(Source texts of formatted documents)
+---+

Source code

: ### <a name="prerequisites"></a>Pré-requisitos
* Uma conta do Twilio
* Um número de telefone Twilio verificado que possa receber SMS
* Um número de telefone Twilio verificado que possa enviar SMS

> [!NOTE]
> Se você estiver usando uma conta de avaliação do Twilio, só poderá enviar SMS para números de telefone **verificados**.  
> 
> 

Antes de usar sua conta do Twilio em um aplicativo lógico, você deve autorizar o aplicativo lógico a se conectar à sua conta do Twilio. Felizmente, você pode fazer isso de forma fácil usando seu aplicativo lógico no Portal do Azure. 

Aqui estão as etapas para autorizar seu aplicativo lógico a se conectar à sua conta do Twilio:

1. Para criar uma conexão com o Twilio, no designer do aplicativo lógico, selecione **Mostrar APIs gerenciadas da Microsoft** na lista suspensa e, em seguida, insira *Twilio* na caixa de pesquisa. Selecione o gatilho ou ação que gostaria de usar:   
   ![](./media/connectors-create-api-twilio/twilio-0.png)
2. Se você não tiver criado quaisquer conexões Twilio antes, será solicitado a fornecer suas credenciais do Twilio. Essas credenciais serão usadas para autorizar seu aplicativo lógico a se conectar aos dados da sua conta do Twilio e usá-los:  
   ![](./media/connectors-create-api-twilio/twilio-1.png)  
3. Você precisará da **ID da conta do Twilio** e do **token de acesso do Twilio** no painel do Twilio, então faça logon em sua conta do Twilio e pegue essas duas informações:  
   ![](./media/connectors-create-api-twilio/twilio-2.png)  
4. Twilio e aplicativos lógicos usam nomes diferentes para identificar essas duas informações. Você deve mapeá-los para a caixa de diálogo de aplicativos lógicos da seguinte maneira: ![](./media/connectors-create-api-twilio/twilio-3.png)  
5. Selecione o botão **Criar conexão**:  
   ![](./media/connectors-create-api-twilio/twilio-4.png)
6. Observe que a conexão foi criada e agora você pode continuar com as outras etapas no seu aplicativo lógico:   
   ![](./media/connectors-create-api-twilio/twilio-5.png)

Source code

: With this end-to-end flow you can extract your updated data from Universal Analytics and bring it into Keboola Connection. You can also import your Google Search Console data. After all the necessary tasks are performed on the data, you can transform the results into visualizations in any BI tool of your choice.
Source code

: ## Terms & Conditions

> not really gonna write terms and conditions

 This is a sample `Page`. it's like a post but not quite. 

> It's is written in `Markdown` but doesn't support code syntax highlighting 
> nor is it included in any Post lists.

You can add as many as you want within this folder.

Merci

+---+

• Work instructions
Write the complete data out, exactly as above.

• Exercise response
Source code

: ### <a name="prerequisites"></a>Pré-requisitos
* Uma conta do Twilio
* Um número de telefone Twilio verificado que possa receber SMS
* Um número de telefone Twilio verificado que possa enviar SMS

> [!NOTE]
> Se você estiver usando uma conta de avaliação do Twilio, só poderá enviar SMS para números de telefone **verificados**.  
> 
> 

Antes de usar sua conta do Twilio em um aplicativo lógico, você deve autorizar o aplicativo lógico a se conectar à sua conta do Twilio. Felizmente, você pode fazer isso de forma fácil usando seu aplicativo lógico no Portal do Azure. 

Aqui estão as etapas para autorizar seu aplicativo lógico a se conectar à sua conta do Twilio:

1. Para criar uma conexão com o Twilio, no designer do aplicativo lógico, selecione **Mostrar APIs gerenciadas da Microsoft** na lista suspensa e, em seguida, insira *Twilio* na caixa de pesquisa. Selecione o gatilho ou ação que gostaria de usar:   
   ![](./media/connectors-create-api-twilio/twilio-0.png)
2. Se você não tiver criado quaisquer conexões Twilio antes, será solicitado a fornecer suas credenciais do Twilio. Essas credenciais serão usadas para autorizar seu aplicativo lógico a se conectar aos dados da sua conta do Twilio e usá-los:  
   ![](./media/connectors-create-api-twilio/twilio-1.png)  
3. Você precisará da **ID da conta do Twilio** e do **token de acesso do Twilio** no painel do Twilio, então faça logon em sua conta do Twilio e pegue essas duas informações:  
   ![](./media/connectors-create-api-twilio/twilio-2.png)  
4. Twilio e aplicativos lógicos usam nomes diferentes para identificar essas duas informações. Você deve mapeá-los para a caixa de diálogo de aplicativos lógicos da seguinte maneira: ![](./media/connectors-create-api-twilio/twilio-3.png)  
5. Selecione o botão **Criar conexão**:  
   ![](./media/connectors-create-api-twilio/twilio-4.png)
6. Observe que a conexão foi criada e agora você pode continuar com as outras etapas no seu aplicativo lógico:   
   ![](./media/connectors-create-api-twilio/twilio-5.png)

Source code

: With this end-to-end flow you can extract your updated data from Universal Analytics and bring it into Keboola Connection. You can also import your Google Search Console data. After all the necessary tasks are performed on the data, you can transform the results into visualizations in any BI tool of your choice.
Source code

: ## Terms & Conditions

> not really gonna write terms and conditions

 This is a sample `Page`. it's like a post but not quite. 

> It's is written in `Markdown` but doesn't support code syntax highlighting 
> nor is it included in any Post lists.

You can add as many as you want within this folder.

Merci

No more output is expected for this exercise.